Data to examine »
○ ○ ○ ○ ○ ○ ○

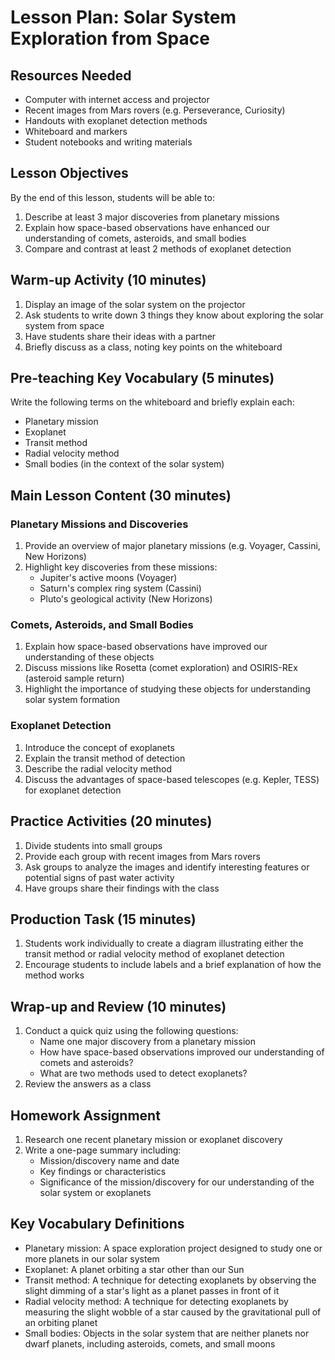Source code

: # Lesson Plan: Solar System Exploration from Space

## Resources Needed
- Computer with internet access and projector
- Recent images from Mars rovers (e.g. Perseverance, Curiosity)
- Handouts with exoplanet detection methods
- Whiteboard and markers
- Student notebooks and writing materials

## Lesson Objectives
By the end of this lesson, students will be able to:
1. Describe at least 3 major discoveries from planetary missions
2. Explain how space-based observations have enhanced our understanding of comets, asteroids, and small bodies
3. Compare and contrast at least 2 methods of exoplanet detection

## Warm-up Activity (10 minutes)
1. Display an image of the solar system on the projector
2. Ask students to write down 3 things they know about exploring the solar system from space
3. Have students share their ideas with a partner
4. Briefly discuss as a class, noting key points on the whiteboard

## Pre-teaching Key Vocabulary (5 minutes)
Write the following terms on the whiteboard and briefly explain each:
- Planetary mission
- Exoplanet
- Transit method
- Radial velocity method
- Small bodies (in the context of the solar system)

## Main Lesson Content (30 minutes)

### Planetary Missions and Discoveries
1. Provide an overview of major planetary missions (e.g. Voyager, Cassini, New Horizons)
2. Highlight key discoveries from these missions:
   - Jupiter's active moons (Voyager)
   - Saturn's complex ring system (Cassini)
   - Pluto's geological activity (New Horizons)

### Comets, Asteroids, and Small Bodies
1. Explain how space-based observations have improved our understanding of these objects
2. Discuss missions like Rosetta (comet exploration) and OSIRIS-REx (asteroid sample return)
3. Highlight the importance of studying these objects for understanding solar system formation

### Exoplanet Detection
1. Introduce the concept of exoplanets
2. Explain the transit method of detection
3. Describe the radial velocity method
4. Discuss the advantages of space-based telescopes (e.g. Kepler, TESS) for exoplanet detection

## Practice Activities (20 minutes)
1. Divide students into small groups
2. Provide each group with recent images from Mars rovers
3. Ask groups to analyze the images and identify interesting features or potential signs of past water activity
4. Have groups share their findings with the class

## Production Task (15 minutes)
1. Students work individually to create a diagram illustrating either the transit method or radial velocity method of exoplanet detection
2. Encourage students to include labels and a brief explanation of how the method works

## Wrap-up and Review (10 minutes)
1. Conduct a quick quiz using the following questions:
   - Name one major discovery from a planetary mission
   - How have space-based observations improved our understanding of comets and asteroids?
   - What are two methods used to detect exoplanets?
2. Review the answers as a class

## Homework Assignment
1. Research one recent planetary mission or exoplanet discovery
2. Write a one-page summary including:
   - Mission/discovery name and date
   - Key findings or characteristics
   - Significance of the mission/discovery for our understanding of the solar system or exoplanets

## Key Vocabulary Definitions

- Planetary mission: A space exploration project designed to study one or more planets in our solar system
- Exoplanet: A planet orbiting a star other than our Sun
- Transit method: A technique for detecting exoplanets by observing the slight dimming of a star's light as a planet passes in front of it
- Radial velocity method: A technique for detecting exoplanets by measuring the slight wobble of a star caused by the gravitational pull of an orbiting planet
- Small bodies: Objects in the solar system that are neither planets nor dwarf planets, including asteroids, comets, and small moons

○ ○ ○ ○ ○ ○ ○

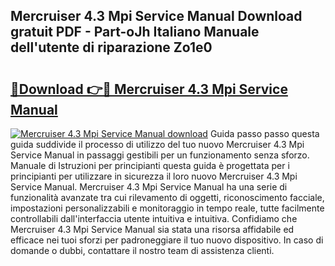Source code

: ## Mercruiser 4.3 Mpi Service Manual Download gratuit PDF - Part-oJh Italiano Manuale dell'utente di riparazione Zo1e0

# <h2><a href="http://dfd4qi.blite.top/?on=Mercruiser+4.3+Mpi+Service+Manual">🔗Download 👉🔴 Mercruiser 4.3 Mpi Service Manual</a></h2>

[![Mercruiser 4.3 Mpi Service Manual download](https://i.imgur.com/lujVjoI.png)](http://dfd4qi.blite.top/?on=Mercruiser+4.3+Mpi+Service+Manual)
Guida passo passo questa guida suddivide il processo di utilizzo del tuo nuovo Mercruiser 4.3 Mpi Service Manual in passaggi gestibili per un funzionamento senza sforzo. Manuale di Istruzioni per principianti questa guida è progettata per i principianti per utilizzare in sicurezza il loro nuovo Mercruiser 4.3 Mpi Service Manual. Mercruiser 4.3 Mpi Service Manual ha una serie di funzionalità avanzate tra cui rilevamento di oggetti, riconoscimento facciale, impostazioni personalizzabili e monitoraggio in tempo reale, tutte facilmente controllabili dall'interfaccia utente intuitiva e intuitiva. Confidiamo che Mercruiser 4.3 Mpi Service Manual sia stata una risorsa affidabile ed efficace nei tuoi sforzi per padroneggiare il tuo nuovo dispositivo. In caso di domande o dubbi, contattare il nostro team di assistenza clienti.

○ ○ ○ ○ ○ ○ ○

Work to complete »
In the entries above, find the line holding "- Name one major" and the line holding "- Key findings or characteristics", then retype exactly those two lines and every line between them, and nothing else.

Answer to this exercise »
   - Name one major discovery from a planetary mission
   - How have space-based observations improved our understanding of comets and asteroids?
   - What are two methods used to detect exoplanets?
2. Review the answers as a class

## Homework Assignment
1. Research one recent planetary mission or exoplanet discovery
2. Write a one-page summary including:
   - Mission/discovery name and date
   - Key findings or characteristics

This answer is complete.